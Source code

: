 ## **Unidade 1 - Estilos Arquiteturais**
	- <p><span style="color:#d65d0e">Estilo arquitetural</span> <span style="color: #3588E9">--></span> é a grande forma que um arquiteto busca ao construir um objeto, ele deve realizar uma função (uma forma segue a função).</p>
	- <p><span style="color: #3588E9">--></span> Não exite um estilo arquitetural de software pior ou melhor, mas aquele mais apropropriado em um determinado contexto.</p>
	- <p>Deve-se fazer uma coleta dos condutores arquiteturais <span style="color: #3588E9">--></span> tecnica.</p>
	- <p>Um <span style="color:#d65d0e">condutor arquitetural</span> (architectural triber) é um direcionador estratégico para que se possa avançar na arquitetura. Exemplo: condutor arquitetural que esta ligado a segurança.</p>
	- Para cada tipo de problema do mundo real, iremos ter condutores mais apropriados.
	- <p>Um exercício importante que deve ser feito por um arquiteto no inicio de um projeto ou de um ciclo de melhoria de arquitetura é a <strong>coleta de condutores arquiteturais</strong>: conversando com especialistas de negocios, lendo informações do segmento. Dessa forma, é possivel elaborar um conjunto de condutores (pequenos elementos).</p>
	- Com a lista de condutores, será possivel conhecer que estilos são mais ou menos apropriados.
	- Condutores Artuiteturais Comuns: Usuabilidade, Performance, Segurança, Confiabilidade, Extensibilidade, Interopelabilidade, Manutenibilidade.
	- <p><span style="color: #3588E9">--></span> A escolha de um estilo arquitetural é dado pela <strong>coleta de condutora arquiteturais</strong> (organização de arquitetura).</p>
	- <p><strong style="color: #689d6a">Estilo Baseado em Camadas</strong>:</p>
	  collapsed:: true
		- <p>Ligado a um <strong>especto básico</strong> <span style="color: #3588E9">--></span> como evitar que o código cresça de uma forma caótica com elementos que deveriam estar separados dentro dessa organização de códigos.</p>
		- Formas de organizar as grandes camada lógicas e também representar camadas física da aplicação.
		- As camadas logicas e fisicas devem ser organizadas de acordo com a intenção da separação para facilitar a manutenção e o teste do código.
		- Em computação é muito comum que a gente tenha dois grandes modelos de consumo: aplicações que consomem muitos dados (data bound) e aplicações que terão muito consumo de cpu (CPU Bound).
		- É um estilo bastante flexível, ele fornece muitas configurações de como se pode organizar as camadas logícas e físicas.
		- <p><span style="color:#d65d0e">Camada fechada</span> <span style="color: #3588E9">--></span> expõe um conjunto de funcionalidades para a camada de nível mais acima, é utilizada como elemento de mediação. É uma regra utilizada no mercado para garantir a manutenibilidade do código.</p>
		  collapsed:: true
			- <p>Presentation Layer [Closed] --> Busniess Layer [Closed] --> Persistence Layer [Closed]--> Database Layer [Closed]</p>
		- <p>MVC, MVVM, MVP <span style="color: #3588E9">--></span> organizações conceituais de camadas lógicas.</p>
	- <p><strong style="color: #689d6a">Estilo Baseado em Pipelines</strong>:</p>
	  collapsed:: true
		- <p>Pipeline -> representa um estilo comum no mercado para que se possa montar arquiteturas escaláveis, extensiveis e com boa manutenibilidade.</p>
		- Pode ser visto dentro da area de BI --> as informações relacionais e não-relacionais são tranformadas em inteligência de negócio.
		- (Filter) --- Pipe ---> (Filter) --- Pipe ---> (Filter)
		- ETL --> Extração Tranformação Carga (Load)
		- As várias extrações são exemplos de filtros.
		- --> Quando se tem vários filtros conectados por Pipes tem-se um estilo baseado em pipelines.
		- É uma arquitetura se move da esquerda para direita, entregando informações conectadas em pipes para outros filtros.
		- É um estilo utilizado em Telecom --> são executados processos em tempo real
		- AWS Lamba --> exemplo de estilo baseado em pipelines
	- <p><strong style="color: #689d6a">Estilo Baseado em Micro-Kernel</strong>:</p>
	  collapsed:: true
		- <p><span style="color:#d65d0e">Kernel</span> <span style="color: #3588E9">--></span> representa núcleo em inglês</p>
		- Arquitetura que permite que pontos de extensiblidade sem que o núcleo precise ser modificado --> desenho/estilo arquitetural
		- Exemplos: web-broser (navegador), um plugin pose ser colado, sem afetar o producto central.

_ _ _ _ _ _ _

Work order
What is the number of lines in the records that hold the word "lógicas"? Answer with that number only.

Result for this task
2